▶ [Your goal]
When copying the records below, keep every word as it is and drop the images.

▶ [Entries shown]
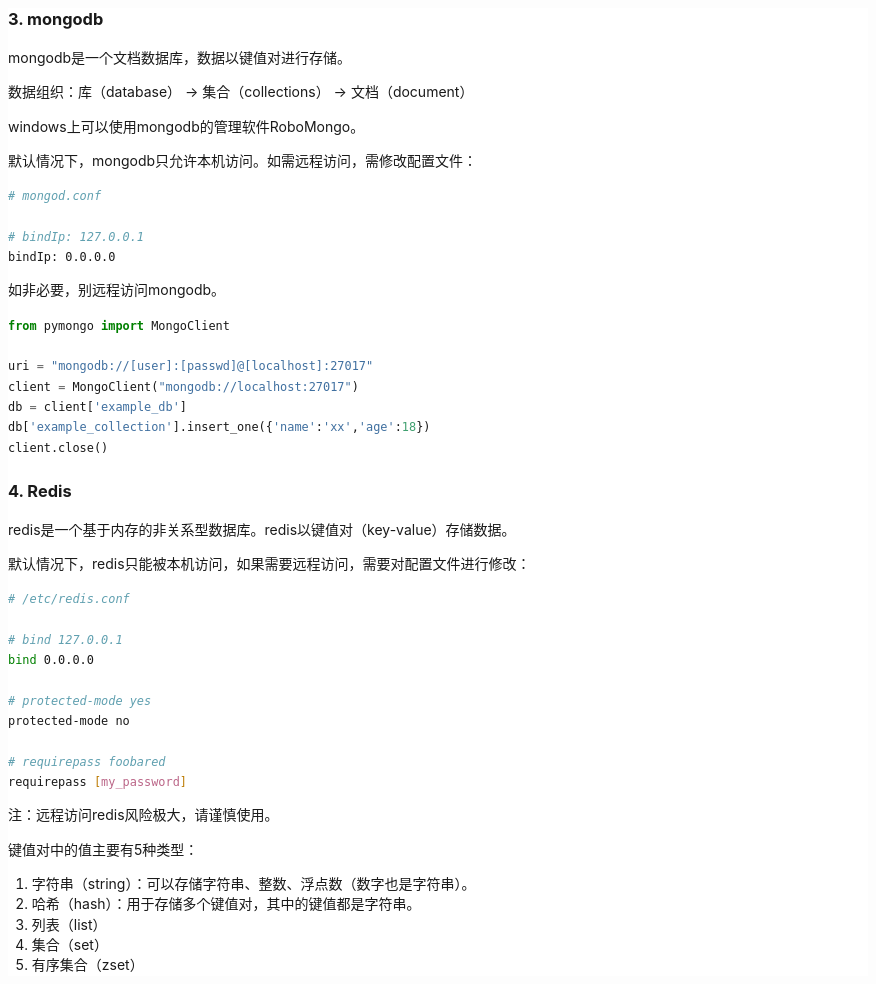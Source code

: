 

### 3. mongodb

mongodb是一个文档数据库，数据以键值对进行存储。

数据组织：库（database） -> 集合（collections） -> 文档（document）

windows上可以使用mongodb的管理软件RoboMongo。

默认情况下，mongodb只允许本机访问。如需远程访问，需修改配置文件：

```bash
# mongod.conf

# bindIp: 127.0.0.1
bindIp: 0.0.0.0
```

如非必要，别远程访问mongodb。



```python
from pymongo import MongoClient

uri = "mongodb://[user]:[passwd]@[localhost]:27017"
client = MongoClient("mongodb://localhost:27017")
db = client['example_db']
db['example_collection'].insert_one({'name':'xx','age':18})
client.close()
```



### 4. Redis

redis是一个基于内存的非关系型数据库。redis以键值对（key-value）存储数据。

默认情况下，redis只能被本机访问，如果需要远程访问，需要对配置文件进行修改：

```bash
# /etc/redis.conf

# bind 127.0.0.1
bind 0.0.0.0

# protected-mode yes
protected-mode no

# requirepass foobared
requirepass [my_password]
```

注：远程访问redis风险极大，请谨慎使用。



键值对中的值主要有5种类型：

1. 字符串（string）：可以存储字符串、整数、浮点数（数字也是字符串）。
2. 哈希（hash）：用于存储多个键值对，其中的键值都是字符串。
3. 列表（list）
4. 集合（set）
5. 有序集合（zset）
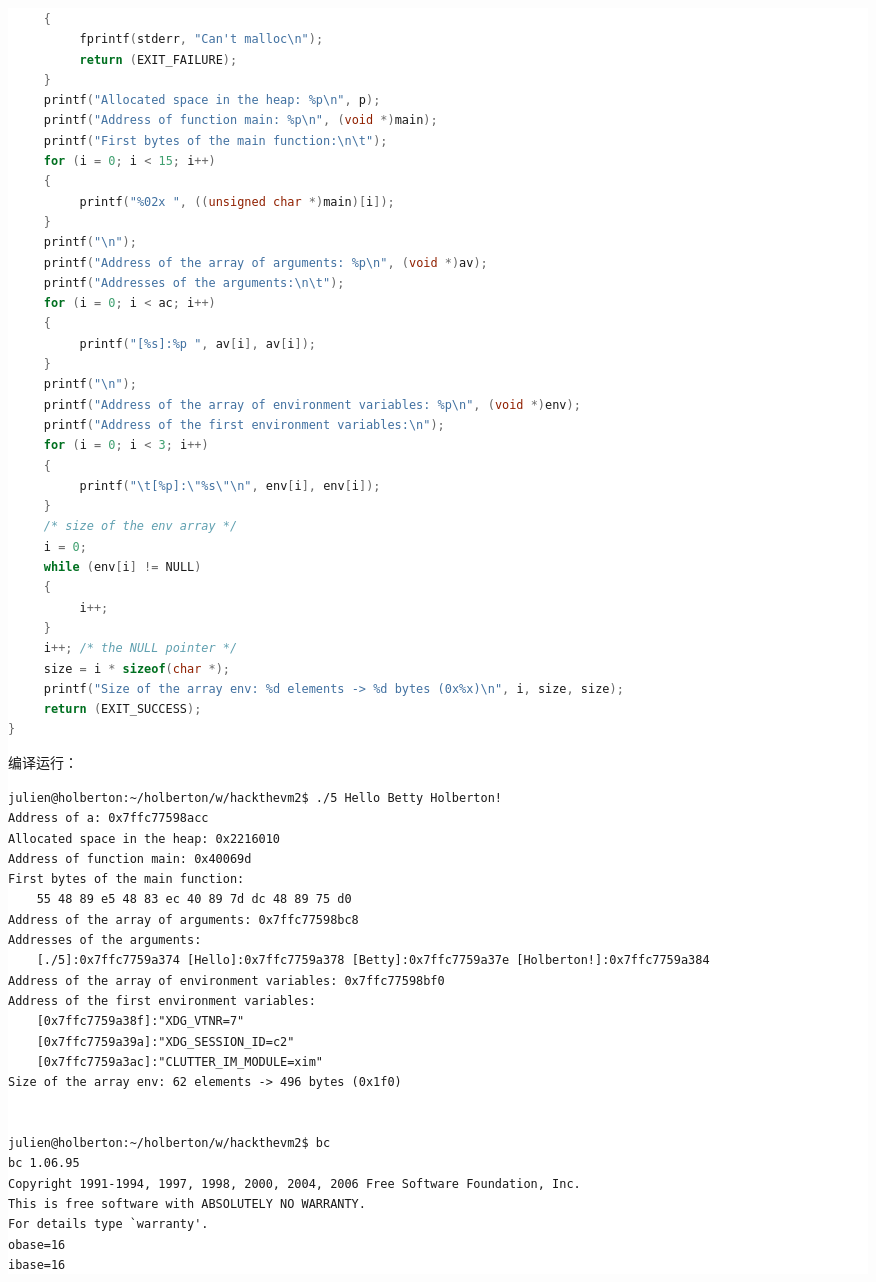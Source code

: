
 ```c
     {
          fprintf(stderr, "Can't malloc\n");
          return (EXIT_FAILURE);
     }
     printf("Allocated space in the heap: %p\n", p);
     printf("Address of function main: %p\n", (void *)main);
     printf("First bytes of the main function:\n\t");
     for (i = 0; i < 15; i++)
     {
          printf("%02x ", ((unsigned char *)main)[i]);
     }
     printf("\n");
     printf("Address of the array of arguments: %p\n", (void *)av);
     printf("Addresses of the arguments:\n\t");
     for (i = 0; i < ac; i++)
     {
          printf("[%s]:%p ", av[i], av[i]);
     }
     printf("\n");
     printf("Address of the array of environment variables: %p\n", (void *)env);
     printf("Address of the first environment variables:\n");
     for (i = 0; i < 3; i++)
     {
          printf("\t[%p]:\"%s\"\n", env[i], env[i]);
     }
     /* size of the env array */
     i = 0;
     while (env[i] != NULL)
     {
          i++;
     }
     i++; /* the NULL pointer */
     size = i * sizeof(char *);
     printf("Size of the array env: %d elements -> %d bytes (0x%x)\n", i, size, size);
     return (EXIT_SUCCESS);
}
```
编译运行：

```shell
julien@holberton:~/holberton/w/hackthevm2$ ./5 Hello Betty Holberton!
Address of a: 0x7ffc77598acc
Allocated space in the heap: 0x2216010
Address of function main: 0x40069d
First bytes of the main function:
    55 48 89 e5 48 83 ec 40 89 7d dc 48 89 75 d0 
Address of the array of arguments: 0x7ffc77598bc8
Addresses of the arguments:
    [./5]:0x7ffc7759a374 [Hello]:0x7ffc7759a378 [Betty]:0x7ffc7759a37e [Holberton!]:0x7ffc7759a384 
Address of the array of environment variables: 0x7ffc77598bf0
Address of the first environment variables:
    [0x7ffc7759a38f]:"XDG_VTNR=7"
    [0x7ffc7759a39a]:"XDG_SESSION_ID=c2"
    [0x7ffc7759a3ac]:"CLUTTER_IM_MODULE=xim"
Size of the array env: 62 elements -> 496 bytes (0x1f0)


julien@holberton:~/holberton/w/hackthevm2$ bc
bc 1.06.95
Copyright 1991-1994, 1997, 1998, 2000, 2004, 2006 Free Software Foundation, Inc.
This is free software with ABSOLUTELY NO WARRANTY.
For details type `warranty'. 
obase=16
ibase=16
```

▶ [Expected output]
Source code

: 

### 3. mongodb

mongodb是一个文档数据库，数据以键值对进行存储。

数据组织：库（database） -> 集合（collections） -> 文档（document）

windows上可以使用mongodb的管理软件RoboMongo。

默认情况下，mongodb只允许本机访问。如需远程访问，需修改配置文件：

```bash
# mongod.conf

# bindIp: 127.0.0.1
bindIp: 0.0.0.0
```

如非必要，别远程访问mongodb。



```python
from pymongo import MongoClient

uri = "mongodb://[user]:[passwd]@[localhost]:27017"
client = MongoClient("mongodb://localhost:27017")
db = client['example_db']
db['example_collection'].insert_one({'name':'xx','age':18})
client.close()
```



### 4. Redis

redis是一个基于内存的非关系型数据库。redis以键值对（key-value）存储数据。

默认情况下，redis只能被本机访问，如果需要远程访问，需要对配置文件进行修改：

```bash
# /etc/redis.conf

# bind 127.0.0.1
bind 0.0.0.0

# protected-mode yes
protected-mode no

# requirepass foobared
requirepass [my_password]
```

注：远程访问redis风险极大，请谨慎使用。



键值对中的值主要有5种类型：

1. 字符串（string）：可以存储字符串、整数、浮点数（数字也是字符串）。
2. 哈希（hash）：用于存储多个键值对，其中的键值都是字符串。
3. 列表（list）
4. 集合（set）
5. 有序集合（zset）
Source code

:
 ```c
     {
          fprintf(stderr, "Can't malloc\n");
          return (EXIT_FAILURE);
     }
     printf("Allocated space in the heap: %p\n", p);
     printf("Address of function main: %p\n", (void *)main);
     printf("First bytes of the main function:\n\t");
     for (i = 0; i < 15; i++)
     {
          printf("%02x ", ((unsigned char *)main)[i]);
     }
     printf("\n");
     printf("Address of the array of arguments: %p\n", (void *)av);
     printf("Addresses of the arguments:\n\t");
     for (i = 0; i < ac; i++)
     {
          printf("[%s]:%p ", av[i], av[i]);
     }
     printf("\n");
     printf("Address of the array of environment variables: %p\n", (void *)env);
     printf("Address of the first environment variables:\n");
     for (i = 0; i < 3; i++)
     {
          printf("\t[%p]:\"%s\"\n", env[i], env[i]);
     }
     /* size of the env array */
     i = 0;
     while (env[i] != NULL)
     {
          i++;
     }
     i++; /* the NULL pointer */
     size = i * sizeof(char *);
     printf("Size of the array env: %d elements -> %d bytes (0x%x)\n", i, size, size);
     return (EXIT_SUCCESS);
}
```
编译运行：

```shell
julien@holberton:~/holberton/w/hackthevm2$ ./5 Hello Betty Holberton!
Address of a: 0x7ffc77598acc
Allocated space in the heap: 0x2216010
Address of function main: 0x40069d
First bytes of the main function:
    55 48 89 e5 48 83 ec 40 89 7d dc 48 89 75 d0 
Address of the array of arguments: 0x7ffc77598bc8
Addresses of the arguments:
    [./5]:0x7ffc7759a374 [Hello]:0x7ffc7759a378 [Betty]:0x7ffc7759a37e [Holberton!]:0x7ffc7759a384 
Address of the array of environment variables: 0x7ffc77598bf0
Address of the first environment variables:
    [0x7ffc7759a38f]:"XDG_VTNR=7"
    [0x7ffc7759a39a]:"XDG_SESSION_ID=c2"
    [0x7ffc7759a3ac]:"CLUTTER_IM_MODULE=xim"
Size of the array env: 62 elements -> 496 bytes (0x1f0)


julien@holberton:~/holberton/w/hackthevm2$ bc
bc 1.06.95
Copyright 1991-1994, 1997, 1998, 2000, 2004, 2006 Free Software Foundation, Inc.
This is free software with ABSOLUTELY NO WARRANTY.
For details type `warranty'. 
obase=16
ibase=16
```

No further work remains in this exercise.